TWO REASONS TO DIE

Where does India live? Gandhi knows it well. He answered this question amid colonial cultural onslaught on our culture in Indian cities on all our behalf long ago. “ India lives in villages.” Answer is relevant even today. Only the question is out of date.
Are Indian villages alive? Perhaps that could be the possible query, a foreign tourist makes, when he visits an Indian village. He can quench his thirst with a bottled soft drink, where village women walk miles together to fetch a pitcher- full of drinking water. If Bapu forgives us, villages die in India.
In most of the Indian villages, education is a far cry and good health is a day dream. The fruits of these two evils — illiteracy and ill health — are bitter to swallow. Death is much opted medicine here to many ailments.
Even in the villages, which are less than hundred kilometers away from ‘Cyberabad,’ people die, kill, and get killed in the name of superstitions. Witchcraft, sorcery and black magic precede all such superstitions.
If any one dies of any undiagnosed disease, people easily attribute to either black magic or witchcraft and do not hesitate to kill those who are suspected to have performed that. Socially boycotting the suspects is comparatively lesser penalty in these cases. A few days ago, villagers of Ulumoor in Khammam district beheaded a person on similar charges.
He was made responsible for the deaths of a twelve year old boy and an old man in quick succession. Investigations revealed that the former had died of appendicitis and the latter, of old age. Five were burnt alive in Timmapur village of Warangal district for allegedly performing sorcery. Police record reveals, as many as 60 innocent people have been killed by the fellow villagers on the charges of black magic and witchcraft in Warangal district alone for the last five years.
At times the case is the other way round. Those who claim that they perform black magic and rid them of evil spirits and exploit innocent people for treating the patients who are falsely believed to be under the spell of witch craft.
However, Villagers always give death penalty to those who are suspected to have practiced witchcraft. It is very painful to note that among the deceased in these social murders, women and people from oppressed sections are frequently found.
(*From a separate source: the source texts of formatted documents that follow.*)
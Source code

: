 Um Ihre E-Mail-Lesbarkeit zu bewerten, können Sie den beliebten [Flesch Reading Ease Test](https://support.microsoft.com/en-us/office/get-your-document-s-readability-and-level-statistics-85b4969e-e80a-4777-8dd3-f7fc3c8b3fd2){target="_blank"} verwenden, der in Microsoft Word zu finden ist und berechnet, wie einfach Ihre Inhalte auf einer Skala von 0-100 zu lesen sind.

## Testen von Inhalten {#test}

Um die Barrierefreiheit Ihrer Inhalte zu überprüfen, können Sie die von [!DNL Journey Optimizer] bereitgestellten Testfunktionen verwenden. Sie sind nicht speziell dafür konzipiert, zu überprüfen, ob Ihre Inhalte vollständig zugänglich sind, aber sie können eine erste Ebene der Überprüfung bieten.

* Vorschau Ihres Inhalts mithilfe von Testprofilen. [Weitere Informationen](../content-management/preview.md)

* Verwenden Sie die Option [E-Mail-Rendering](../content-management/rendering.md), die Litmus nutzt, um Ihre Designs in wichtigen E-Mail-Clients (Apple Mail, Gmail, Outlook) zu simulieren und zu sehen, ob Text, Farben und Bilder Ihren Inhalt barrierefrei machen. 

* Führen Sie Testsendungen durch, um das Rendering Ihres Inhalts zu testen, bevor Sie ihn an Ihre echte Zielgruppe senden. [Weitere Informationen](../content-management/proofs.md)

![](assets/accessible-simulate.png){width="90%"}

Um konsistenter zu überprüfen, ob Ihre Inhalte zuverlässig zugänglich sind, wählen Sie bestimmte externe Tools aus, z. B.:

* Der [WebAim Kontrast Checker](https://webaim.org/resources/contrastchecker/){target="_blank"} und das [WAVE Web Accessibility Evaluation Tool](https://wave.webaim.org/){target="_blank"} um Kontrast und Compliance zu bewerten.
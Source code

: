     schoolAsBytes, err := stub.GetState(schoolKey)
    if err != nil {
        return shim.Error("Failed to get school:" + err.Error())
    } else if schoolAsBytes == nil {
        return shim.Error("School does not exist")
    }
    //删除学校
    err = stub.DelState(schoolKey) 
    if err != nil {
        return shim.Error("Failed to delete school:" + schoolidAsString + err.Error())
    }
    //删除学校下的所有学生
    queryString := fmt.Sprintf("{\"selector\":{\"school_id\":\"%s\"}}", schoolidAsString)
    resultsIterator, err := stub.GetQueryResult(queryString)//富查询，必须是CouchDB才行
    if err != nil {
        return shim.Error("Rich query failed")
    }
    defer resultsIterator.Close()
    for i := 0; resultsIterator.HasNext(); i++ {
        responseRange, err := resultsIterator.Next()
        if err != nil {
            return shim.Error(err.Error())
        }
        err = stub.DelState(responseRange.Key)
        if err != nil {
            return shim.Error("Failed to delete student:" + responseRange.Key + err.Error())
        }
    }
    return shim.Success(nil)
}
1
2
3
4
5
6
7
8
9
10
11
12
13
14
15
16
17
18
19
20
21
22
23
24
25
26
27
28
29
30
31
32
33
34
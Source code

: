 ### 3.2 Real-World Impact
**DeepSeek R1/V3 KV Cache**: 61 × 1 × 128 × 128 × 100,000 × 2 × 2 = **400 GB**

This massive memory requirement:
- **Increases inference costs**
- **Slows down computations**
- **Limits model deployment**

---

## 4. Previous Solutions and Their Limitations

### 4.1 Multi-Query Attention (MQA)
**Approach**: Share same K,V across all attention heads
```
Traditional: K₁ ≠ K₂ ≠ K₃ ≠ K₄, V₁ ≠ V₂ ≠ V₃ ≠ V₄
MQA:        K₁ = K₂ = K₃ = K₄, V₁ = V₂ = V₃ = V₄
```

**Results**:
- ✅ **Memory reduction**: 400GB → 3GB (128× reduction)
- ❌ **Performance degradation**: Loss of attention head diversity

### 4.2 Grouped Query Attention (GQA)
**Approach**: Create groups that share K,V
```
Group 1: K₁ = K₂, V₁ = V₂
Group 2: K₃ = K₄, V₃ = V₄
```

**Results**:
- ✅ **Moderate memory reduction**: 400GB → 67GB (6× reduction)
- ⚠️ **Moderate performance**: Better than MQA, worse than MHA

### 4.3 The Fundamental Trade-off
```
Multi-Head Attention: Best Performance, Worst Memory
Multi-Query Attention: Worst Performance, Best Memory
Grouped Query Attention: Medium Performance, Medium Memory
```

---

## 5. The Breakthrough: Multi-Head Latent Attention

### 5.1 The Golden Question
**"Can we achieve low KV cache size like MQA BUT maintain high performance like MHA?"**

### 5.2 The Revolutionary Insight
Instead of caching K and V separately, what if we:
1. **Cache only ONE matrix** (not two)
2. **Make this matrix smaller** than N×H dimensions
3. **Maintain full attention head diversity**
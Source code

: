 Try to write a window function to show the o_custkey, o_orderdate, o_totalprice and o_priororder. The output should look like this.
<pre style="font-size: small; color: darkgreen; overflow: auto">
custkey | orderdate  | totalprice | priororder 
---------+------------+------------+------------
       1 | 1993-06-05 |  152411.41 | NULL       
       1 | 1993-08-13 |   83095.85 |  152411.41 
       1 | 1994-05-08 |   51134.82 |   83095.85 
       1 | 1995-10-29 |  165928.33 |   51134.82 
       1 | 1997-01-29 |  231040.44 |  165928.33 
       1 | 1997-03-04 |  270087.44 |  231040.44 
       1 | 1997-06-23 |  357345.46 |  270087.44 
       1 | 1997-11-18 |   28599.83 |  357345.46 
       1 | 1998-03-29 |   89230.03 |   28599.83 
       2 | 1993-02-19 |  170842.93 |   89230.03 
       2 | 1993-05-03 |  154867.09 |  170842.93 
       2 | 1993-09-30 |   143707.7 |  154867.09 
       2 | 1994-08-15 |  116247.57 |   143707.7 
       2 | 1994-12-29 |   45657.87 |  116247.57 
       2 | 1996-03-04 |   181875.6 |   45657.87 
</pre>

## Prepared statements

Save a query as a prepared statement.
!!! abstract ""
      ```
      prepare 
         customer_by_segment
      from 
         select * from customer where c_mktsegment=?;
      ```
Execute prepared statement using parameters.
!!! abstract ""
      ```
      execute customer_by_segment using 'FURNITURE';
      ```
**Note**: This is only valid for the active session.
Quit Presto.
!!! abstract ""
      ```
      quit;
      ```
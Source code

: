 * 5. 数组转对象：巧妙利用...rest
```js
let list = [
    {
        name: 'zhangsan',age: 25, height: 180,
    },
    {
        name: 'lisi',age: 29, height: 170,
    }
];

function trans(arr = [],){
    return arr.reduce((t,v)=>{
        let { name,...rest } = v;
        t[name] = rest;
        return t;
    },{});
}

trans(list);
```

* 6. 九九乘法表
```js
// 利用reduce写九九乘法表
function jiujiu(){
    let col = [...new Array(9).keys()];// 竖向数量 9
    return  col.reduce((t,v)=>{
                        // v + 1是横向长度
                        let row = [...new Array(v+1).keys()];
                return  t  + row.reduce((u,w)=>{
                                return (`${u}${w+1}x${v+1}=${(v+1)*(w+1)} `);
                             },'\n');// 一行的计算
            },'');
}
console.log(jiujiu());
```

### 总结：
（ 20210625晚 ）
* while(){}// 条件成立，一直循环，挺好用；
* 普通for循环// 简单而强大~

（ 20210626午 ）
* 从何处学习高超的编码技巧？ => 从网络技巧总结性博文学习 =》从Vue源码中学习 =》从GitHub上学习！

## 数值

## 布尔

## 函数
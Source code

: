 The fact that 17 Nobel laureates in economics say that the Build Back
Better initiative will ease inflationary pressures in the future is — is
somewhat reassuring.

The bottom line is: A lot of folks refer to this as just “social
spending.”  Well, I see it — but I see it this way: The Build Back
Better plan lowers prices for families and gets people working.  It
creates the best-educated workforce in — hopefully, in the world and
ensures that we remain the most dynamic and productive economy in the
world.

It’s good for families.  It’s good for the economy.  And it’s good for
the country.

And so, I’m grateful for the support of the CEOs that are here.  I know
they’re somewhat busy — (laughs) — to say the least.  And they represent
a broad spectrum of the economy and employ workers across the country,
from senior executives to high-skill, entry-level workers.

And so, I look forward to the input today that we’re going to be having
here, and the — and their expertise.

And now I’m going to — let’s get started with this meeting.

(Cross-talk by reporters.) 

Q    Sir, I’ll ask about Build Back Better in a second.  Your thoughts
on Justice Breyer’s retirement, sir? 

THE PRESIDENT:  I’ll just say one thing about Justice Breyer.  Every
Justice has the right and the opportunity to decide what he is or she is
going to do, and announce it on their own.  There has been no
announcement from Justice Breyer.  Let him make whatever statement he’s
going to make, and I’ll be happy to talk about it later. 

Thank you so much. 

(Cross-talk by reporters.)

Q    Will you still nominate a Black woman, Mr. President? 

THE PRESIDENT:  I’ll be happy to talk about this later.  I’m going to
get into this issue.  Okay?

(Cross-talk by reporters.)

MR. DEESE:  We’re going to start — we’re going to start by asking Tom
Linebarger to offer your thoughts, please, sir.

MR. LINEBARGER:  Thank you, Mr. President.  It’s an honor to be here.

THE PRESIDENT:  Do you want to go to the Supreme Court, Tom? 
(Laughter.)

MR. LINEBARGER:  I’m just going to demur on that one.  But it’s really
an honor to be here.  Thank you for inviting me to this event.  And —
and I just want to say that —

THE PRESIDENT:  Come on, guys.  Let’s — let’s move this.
A few months ago, Dalits were made to drink potion prepared with urine and human excretion by the villagers in Sadulla nagar of Medak district fifty kilometers away from Andhra Pradesh for allegedly performing black magic.
Government confines itself always to declaring compensation to the deceased, when such cases are reported in media. Problem lies somewhere else. Campaigns of literacy and health awareness have to be taken up not only by the governments but also by voluntary organisations. India can not enter cyber age when villages remain in 17th or 18th century.